Right away, there are noticeable differences between this image tag and the aforementioned tag. There is no ending tag since the img tag is actually self-closing, if you will. It doesn’t require a closing tag since there is nothing that would need to be placed in between a starting and closing tag. Nonetheless, you’ll note the presence of the forward slash before the last greater-than sign. That’s simply there to denote the end, a nod to what’s considered proper form as far as HTML is concerned. It’s there to please the purists!

Fundamental HTML Structure

It’s the perfect time to jump right into HTML structure since you now know about tags.
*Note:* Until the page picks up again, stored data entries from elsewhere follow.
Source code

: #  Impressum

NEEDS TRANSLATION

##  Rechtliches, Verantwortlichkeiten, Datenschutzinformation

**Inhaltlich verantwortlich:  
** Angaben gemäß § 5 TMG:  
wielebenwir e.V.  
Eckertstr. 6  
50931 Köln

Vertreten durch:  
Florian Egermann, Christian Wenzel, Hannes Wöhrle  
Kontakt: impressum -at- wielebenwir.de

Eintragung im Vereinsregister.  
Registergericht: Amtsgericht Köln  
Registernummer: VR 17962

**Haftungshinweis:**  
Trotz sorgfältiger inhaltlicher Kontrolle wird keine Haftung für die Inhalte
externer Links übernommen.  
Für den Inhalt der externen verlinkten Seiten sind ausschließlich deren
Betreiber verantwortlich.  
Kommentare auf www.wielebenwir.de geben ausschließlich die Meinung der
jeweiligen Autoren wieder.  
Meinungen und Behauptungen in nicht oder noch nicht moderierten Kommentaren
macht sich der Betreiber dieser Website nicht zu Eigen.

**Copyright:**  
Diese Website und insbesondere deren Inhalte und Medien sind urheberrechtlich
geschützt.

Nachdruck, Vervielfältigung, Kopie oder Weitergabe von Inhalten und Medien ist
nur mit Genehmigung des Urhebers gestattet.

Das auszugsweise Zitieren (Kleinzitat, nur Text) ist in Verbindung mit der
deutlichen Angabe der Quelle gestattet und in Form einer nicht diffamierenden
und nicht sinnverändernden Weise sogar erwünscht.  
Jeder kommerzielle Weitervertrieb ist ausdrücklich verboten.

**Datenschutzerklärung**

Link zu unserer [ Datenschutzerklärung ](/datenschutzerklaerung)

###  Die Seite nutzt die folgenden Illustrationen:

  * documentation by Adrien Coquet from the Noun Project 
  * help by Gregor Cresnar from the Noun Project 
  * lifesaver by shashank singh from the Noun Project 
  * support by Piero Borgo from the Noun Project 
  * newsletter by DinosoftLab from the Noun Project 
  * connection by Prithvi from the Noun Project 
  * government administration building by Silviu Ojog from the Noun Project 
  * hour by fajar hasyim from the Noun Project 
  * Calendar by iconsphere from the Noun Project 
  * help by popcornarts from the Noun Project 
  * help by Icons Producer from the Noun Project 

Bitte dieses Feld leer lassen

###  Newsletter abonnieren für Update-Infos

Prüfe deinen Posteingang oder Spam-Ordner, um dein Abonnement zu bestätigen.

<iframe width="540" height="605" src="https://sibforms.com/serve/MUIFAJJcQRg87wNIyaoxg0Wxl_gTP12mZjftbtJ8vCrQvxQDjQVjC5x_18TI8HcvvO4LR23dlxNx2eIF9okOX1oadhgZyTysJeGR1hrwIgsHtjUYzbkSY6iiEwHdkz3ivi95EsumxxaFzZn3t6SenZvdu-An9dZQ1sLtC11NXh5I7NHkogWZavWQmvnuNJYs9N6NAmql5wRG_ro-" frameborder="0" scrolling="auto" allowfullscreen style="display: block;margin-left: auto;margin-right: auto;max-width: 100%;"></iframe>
In its simplest representation, HTML structure includes HEAD as well as BODY tags. The former expresses information that won’t necessarily show up directly on the webpage itself. Examples are CSS styles, the actual page title (which you know better as the tab or window title on the browser) and additional kinds of metadata.

On the other hand, the BODY tag will express any information that is going to show up on the webpage. Examples of this can include any images, your text and also rich media.

A BODY tag usually contains different elements within it. It’s not unusual to see this tag with a DIV tag that has a header ID. The purpose of DIV tags is to hold bits of content, so that it’s possible for you to both move them around and style them by using CSS.

It’s also possible to fit text into your header DIV tag. You can place the first part of this text inside of an H1 tag. H1 belongs to a whole family of tags – H1, H2, H3, H4, H5, and H6 – that is used to make header text. H1 is the biggest while H6 happens to be the smallest. By default, these create bigger and bolder text, yet it’s up to you how to style them when you use CSS. If an HTML document features no CSS-style information, then the H1 tag is just going to make the text on a webpage appear in bold.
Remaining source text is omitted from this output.